### Task directions
Look through the listing for the word "Explore". Copy each line that has it.

Task data START

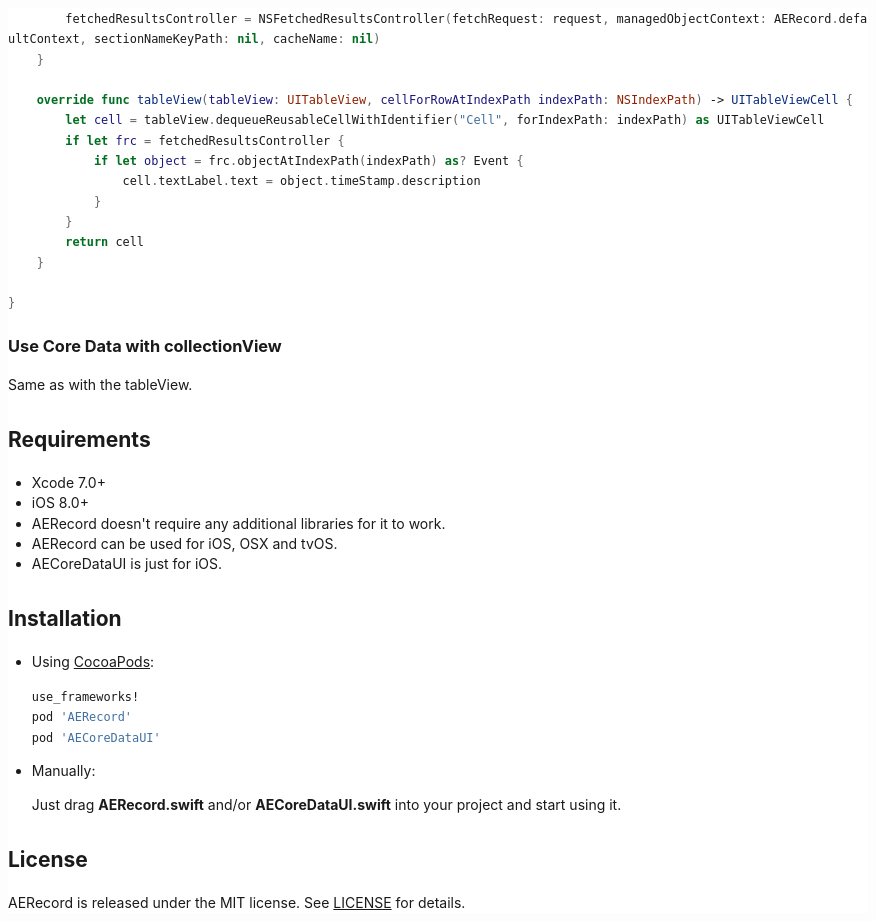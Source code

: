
 ```swift
	    fetchedResultsController = NSFetchedResultsController(fetchRequest: request, managedObjectContext: AERecord.defaultContext, sectionNameKeyPath: nil, cacheName: nil)
	}

	override func tableView(tableView: UITableView, cellForRowAtIndexPath indexPath: NSIndexPath) -> UITableViewCell {
	    let cell = tableView.dequeueReusableCellWithIdentifier("Cell", forIndexPath: indexPath) as UITableViewCell
	    if let frc = fetchedResultsController {
	        if let object = frc.objectAtIndexPath(indexPath) as? Event {
	            cell.textLabel.text = object.timeStamp.description
	        }
	    }
	    return cell
	}

}
```

### Use Core Data with collectionView
Same as with the tableView.


## Requirements
- Xcode 7.0+
- iOS 8.0+
- AERecord doesn't require any additional libraries for it to work.
- AERecord can be used for iOS, OSX and tvOS.
- AECoreDataUI is just for iOS.


## Installation

- Using [CocoaPods](http://cocoapods.org/):

  ```ruby
  use_frameworks!
  pod 'AERecord'
  pod 'AECoreDataUI'
  ```

- Manually:

  Just drag **AERecord.swift** and/or **AECoreDataUI.swift** into your project and start using it.


## License
AERecord is released under the MIT license. See [LICENSE](LICENSE) for details.
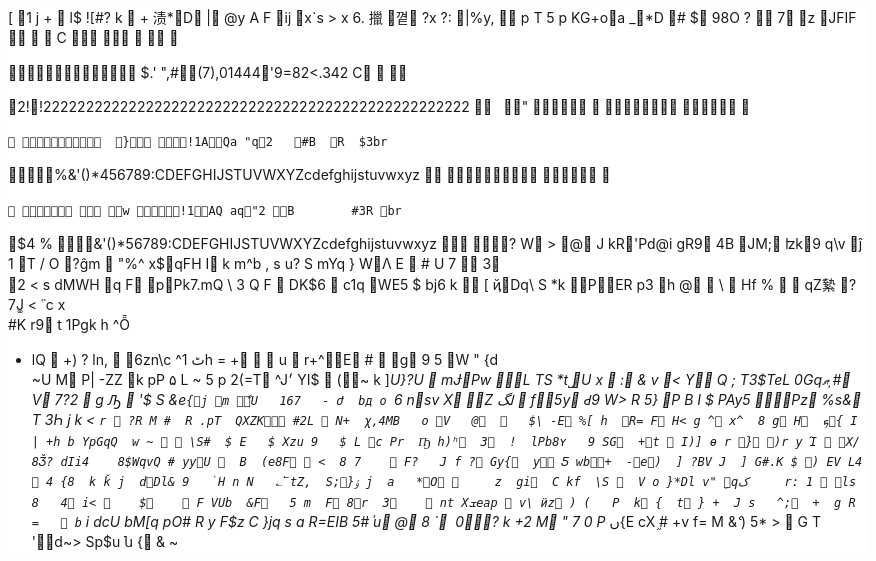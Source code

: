  [ 1   j +     l$  ![#?    k     + 渍*D | @y A       F ĳ  x`s >   x 6. 擸   꼍 ?x ?:   |%y,  p T  5 p  KG+oa _\*D #  $⛱ 98O ?
   7   z     JFIF         C     		



 $.' ",#(7),01444'9=82<.342   C			


2!!22222222222222222222222222222222222222222222222222    ` `"               	

       } !1AQa "q2   #B  R  $3br 	
%&'()*456789:CDEFGHIJSTUVWXYZcdefghijstuvwxyz                                                                                    	

       w !1AQ aq"2 B    	#3R br 
$4 % &'()*56789:CDEFGHIJSTUVWXYZcdefghijstuvwxyz                                                                             ?     W > @  J
   kR'Pd@i  gR9  4B  JM; ʫk9 q\v   ĵ 1 T / O ?ĝm  "%^ x$qFH I k m^b ,    s u? S mYq } WΛ  E     #   U  7  3   
  2 < s    dMWH  q F  pPk7.mQ \ 3
Q F  DK$6
 c1q WE5 $    bj6 k   [ ҋDq\  S *k  PER p3  ೹h  @  \  Hf %      qZ縶 ?7J͚ < 	῝c x  
#K   r9 t 1Pgk  h 
^Ȭ
* lQ   +)    ?  ln,  
6zn\c   ^1
 ٹh =  +   u   r+^޸E #   g 9 5 W  " {d  
  ~U M P|  -ZZ k pP  ۵  L ~ 5    p  2(=T ^J׳ YI$   (~ k     ]_U}?U  mɈPw L TS  *t  ̺U x   : & v     < Y Q  ;    T3$TeL 0Gqޠ ̹#  V
7?2   g  Ԡ  '$ S &e` {j m ާU   167   - Ժ  bд o  `6 nsv X Z ߊگ  f5y Ԁ9 
W> R  5} P     B I  $  PAy5 Pz %s& T   3Һ j  k < `r  ?R M #  R .pT  QXZK #2L  N+  χ,4MB   o V   @     $\ -E %[ h 
 R= F H< g ^ x^  8 g H  ܟ{ I | +h b YpGqQ  w ~   \S#  $ E 	$ Xzu 9   $ L c Pr  Ҧ h)ʰ  3  !  lPb8ʏ   9 SG  +t  I)] ɵ r } 󦙥)r y Ί  X/ 8Ǯ? dIi4    8$WqvQ # yyU   B  (e8F  <  8 7     F?   J
       f ? Gy{  y Ƽ wb+  -e)  ] ?BV J  ] G#.K $ ) EV L4  4 {8  k ǩ j  dDl& 9   ۟ H n N   ؎՟tZ,  S;}ۉ j  a   *O      z  gi  C kf  \S  
V o }*Dl v" ܹqک	 r: 1  ls   8   4 i<     $     F VUb  &F   5 m  F 8r  3     nt Xܫeap  v\ ӥz ) (   P  k {  t } +  J s   ^;  +  g R  =    b` i   dcU bM[q pO# R y   F$z C }jq s  a R=EIB   5# ֓u @    8 `  ٓ
   0? k     +2 M   " 7
  0 P_  ں{E  cX ֦# +v f=  M  &ެ     )   5* >  G   T 'd~>  Sp$u ն { & ~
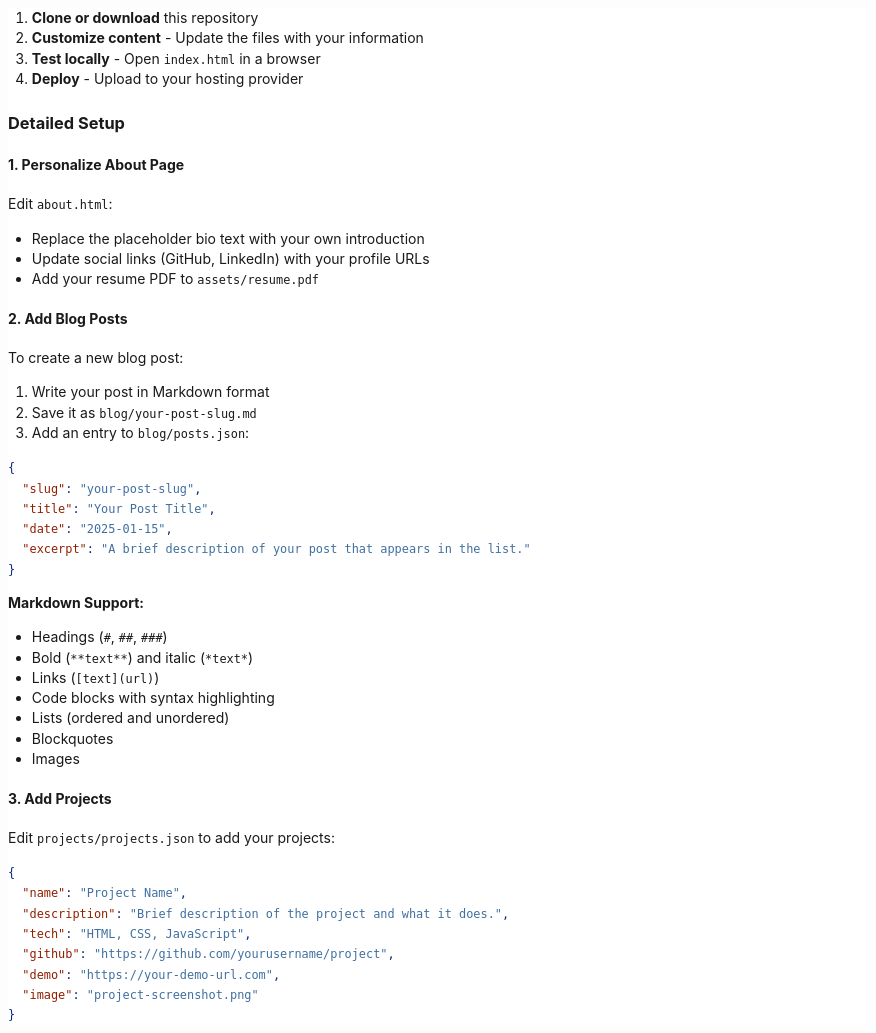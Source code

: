 1. **Clone or download** this repository
2. **Customize content** - Update the files with your information
3. **Test locally** - Open `index.html` in a browser
4. **Deploy** - Upload to your hosting provider

### Detailed Setup

#### 1. Personalize About Page

Edit `about.html`:
- Replace the placeholder bio text with your own introduction
- Update social links (GitHub, LinkedIn) with your profile URLs
- Add your resume PDF to `assets/resume.pdf`

#### 2. Add Blog Posts

To create a new blog post:

1. Write your post in Markdown format
2. Save it as `blog/your-post-slug.md`
3. Add an entry to `blog/posts.json`:

```json
{
  "slug": "your-post-slug",
  "title": "Your Post Title",
  "date": "2025-01-15",
  "excerpt": "A brief description of your post that appears in the list."
}
```

**Markdown Support:**
- Headings (`#`, `##`, `###`)
- Bold (`**text**`) and italic (`*text*`)
- Links (`[text](url)`)
- Code blocks with syntax highlighting
- Lists (ordered and unordered)
- Blockquotes
- Images

#### 3. Add Projects

Edit `projects/projects.json` to add your projects:

```json
{
  "name": "Project Name",
  "description": "Brief description of the project and what it does.",
  "tech": "HTML, CSS, JavaScript",
  "github": "https://github.com/yourusername/project",
  "demo": "https://your-demo-url.com",
  "image": "project-screenshot.png"
}
```
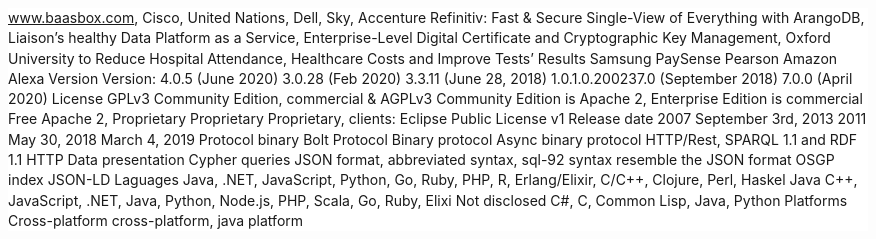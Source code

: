 <td align="center"><a href="http://www.baasbox.com">www.baasbox.com</a>, Cisco, United Nations, Dell, Sky, Accenture</td>
<td align="center">Refinitiv: Fast &amp; Secure Single-View of Everything with ArangoDB, Liaison’s healthy Data Platform as a Service, Enterprise-Level Digital Certificate and Cryptographic Key Management, Oxford University to Reduce Hospital Attendance, Healthcare Costs and Improve Tests’ Results</td>
<td align="center">Samsung PaySense Pearson Amazon Alexa</td>
<td align="center"></td>
</tr>
<tr>
<td>Version</td>
<td align="center">Version: 4.0.5 (June 2020)</td>
<td align="center">3.0.28 (Feb 2020)</td>
<td align="center">3.3.11 (June 28, 2018)</td>
<td align="center">1.0.1.0.200237.0 (September 2018)</td>
<td align="center">7.0.0 (April 2020)</td>
</tr>
<tr>
<td>License</td>
<td align="center">GPLv3 Community Edition, commercial &amp; AGPLv3</td>
<td align="center">Community Edition is Apache 2, Enterprise Edition is commercial</td>
<td align="center">Free Apache 2, Proprietary</td>
<td align="center">Proprietary</td>
<td align="center">Proprietary, clients: Eclipse Public License v1</td>
</tr>
<tr>
<td>Release date</td>
<td align="center">2007</td>
<td align="center">September 3rd, 2013</td>
<td align="center">2011</td>
<td align="center">May 30, 2018</td>
<td align="center">March 4, 2019</td>
</tr>
<tr>
<td>Protocol</td>
<td align="center">binary Bolt Protocol</td>
<td align="center">Binary protocol</td>
<td align="center">Async binary protocol</td>
<td align="center">HTTP/Rest, SPARQL 1.1 and RDF 1.1</td>
<td align="center">HTTP</td>
</tr>
<tr>
<td>Data presentation</td>
<td align="center">Cypher queries</td>
<td align="center">JSON format, abbreviated syntax, sql-92 syntax</td>
<td align="center">resemble the JSON format</td>
<td align="center">OSGP index</td>
<td align="center">JSON-LD</td>
</tr>
<tr>
<td>Laguages</td>
<td align="center">Java, .NET, JavaScript, Python, Go, Ruby, PHP, R, Erlang/Elixir, C/C++, Clojure, Perl, Haskel</td>
<td align="center">Java</td>
<td align="center">C++, JavaScript, .NET, Java, Python, Node.js, PHP, Scala, Go, Ruby, Elixi</td>
<td align="center">Not disclosed</td>
<td align="center">C#, C, Common Lisp, Java, Python</td>
</tr>
<tr>
<td>Platforms</td>
<td align="center">Cross-platform</td>
<td align="center">cross-platform, java platform</td>
<td align="center"></td>
<td align="center"></td>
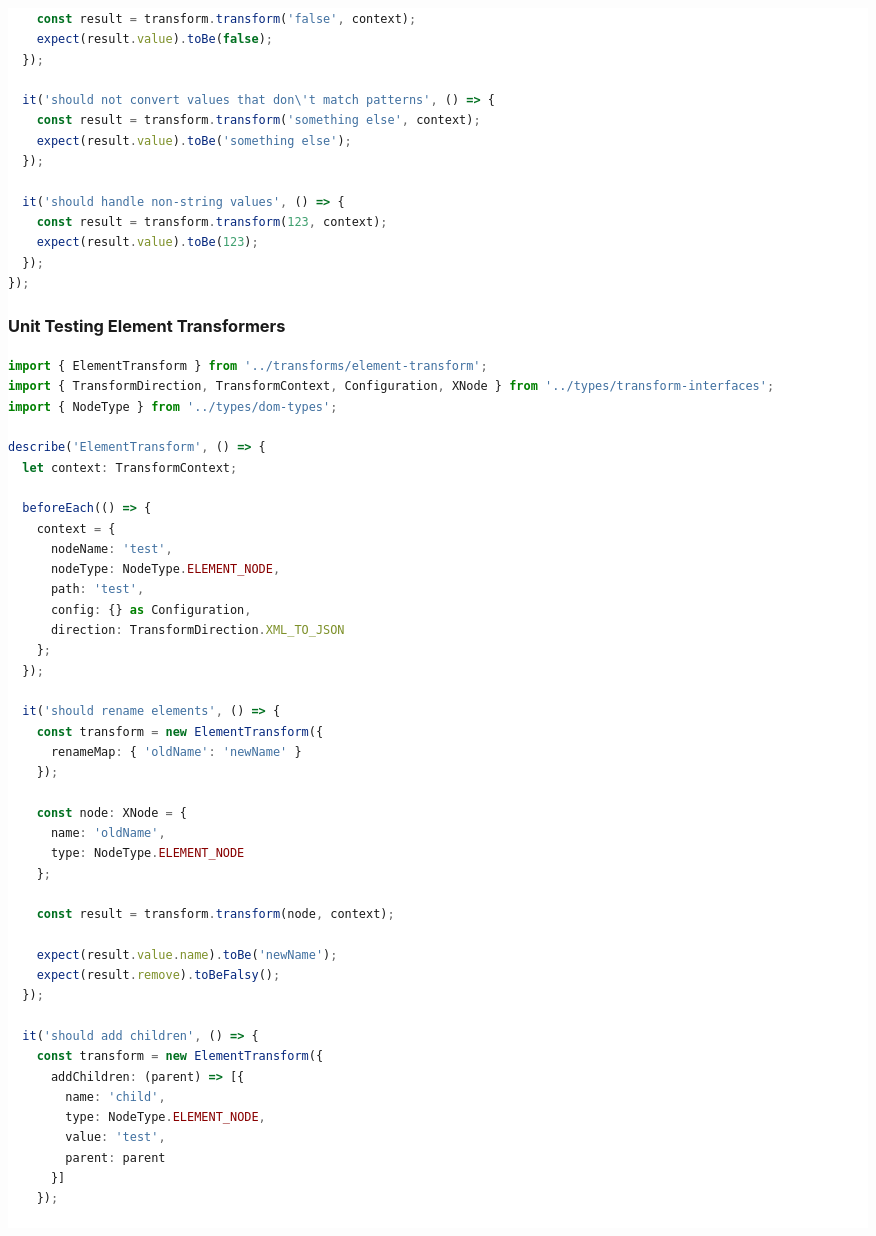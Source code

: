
 ```typescript
    const result = transform.transform('false', context);
    expect(result.value).toBe(false);
  });
  
  it('should not convert values that don\'t match patterns', () => {
    const result = transform.transform('something else', context);
    expect(result.value).toBe('something else');
  });
  
  it('should handle non-string values', () => {
    const result = transform.transform(123, context);
    expect(result.value).toBe(123);
  });
});
```

### Unit Testing Element Transformers

```typescript
import { ElementTransform } from '../transforms/element-transform';
import { TransformDirection, TransformContext, Configuration, XNode } from '../types/transform-interfaces';
import { NodeType } from '../types/dom-types';

describe('ElementTransform', () => {
  let context: TransformContext;
  
  beforeEach(() => {
    context = {
      nodeName: 'test',
      nodeType: NodeType.ELEMENT_NODE,
      path: 'test',
      config: {} as Configuration,
      direction: TransformDirection.XML_TO_JSON
    };
  });
  
  it('should rename elements', () => {
    const transform = new ElementTransform({
      renameMap: { 'oldName': 'newName' }
    });
    
    const node: XNode = {
      name: 'oldName',
      type: NodeType.ELEMENT_NODE
    };
    
    const result = transform.transform(node, context);
    
    expect(result.value.name).toBe('newName');
    expect(result.remove).toBeFalsy();
  });
  
  it('should add children', () => {
    const transform = new ElementTransform({
      addChildren: (parent) => [{
        name: 'child',
        type: NodeType.ELEMENT_NODE,
        value: 'test',
        parent: parent
      }]
    });
    
```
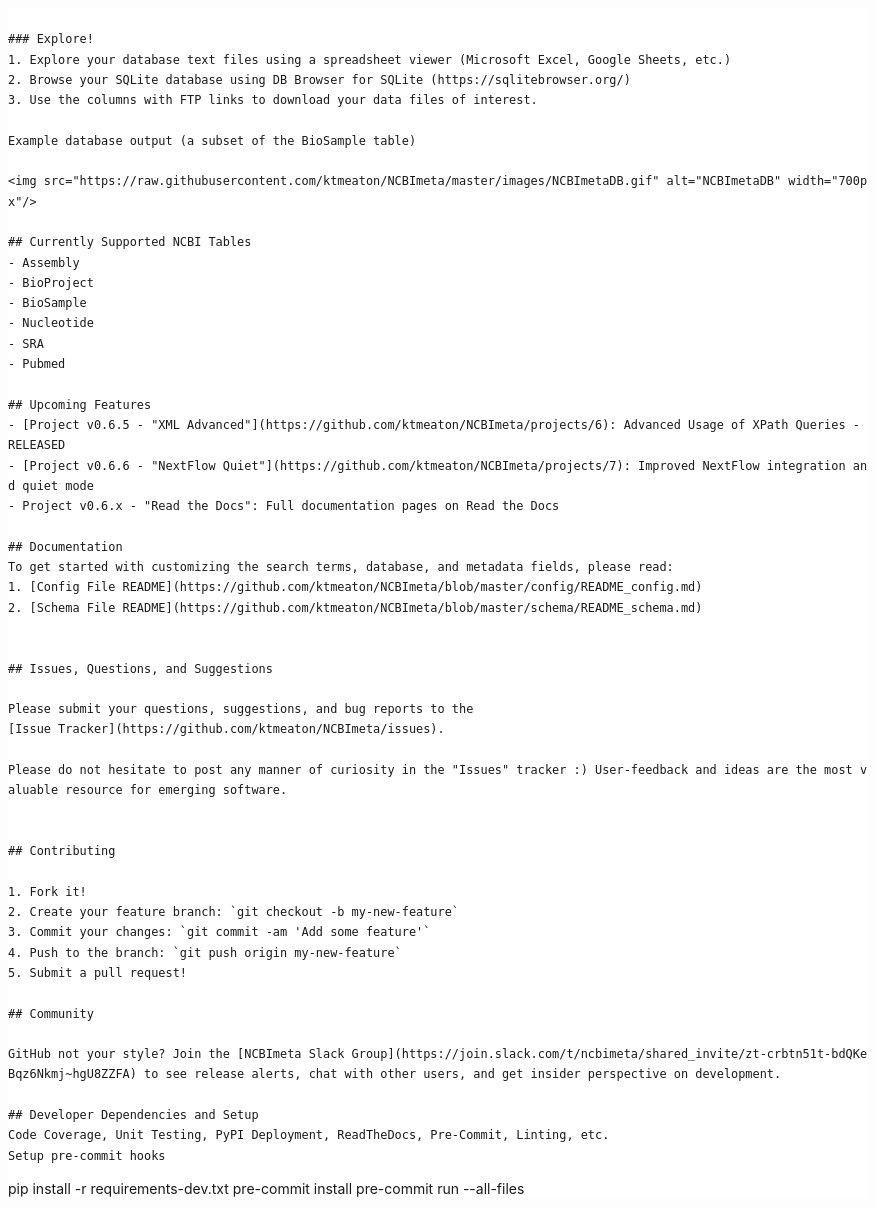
 ```

### Explore!
1. Explore your database text files using a spreadsheet viewer (Microsoft Excel, Google Sheets, etc.)
2. Browse your SQLite database using DB Browser for SQLite (https://sqlitebrowser.org/)
3. Use the columns with FTP links to download your data files of interest.

Example database output (a subset of the BioSample table)

<img src="https://raw.githubusercontent.com/ktmeaton/NCBImeta/master/images/NCBImetaDB.gif" alt="NCBImetaDB" width="700px"/>

## Currently Supported NCBI Tables
- Assembly
- BioProject
- BioSample
- Nucleotide
- SRA
- Pubmed

## Upcoming Features
- [Project v0.6.5 - "XML Advanced"](https://github.com/ktmeaton/NCBImeta/projects/6): Advanced Usage of XPath Queries - RELEASED
- [Project v0.6.6 - "NextFlow Quiet"](https://github.com/ktmeaton/NCBImeta/projects/7): Improved NextFlow integration and quiet mode
- Project v0.6.x - "Read the Docs": Full documentation pages on Read the Docs

## Documentation
To get started with customizing the search terms, database, and metadata fields, please read:
1. [Config File README](https://github.com/ktmeaton/NCBImeta/blob/master/config/README_config.md)
2. [Schema File README](https://github.com/ktmeaton/NCBImeta/blob/master/schema/README_schema.md)


## Issues, Questions, and Suggestions

Please submit your questions, suggestions, and bug reports to the
[Issue Tracker](https://github.com/ktmeaton/NCBImeta/issues).

Please do not hesitate to post any manner of curiosity in the "Issues" tracker :) User-feedback and ideas are the most valuable resource for emerging software.


## Contributing

1. Fork it!
2. Create your feature branch: `git checkout -b my-new-feature`
3. Commit your changes: `git commit -am 'Add some feature'`
4. Push to the branch: `git push origin my-new-feature`
5. Submit a pull request!

## Community

GitHub not your style? Join the [NCBImeta Slack Group](https://join.slack.com/t/ncbimeta/shared_invite/zt-crbtn51t-bdQKeBqz6Nkmj~hgU8ZZFA) to see release alerts, chat with other users, and get insider perspective on development.

## Developer Dependencies and Setup
Code Coverage, Unit Testing, PyPI Deployment, ReadTheDocs, Pre-Commit, Linting, etc.
Setup pre-commit hooks
```
pip install -r requirements-dev.txt
pre-commit install
pre-commit run --all-files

Task data END

### Reply to the task
### Explore!
1. Explore your database text files using a spreadsheet viewer (Microsoft Excel, Google Sheets, etc.)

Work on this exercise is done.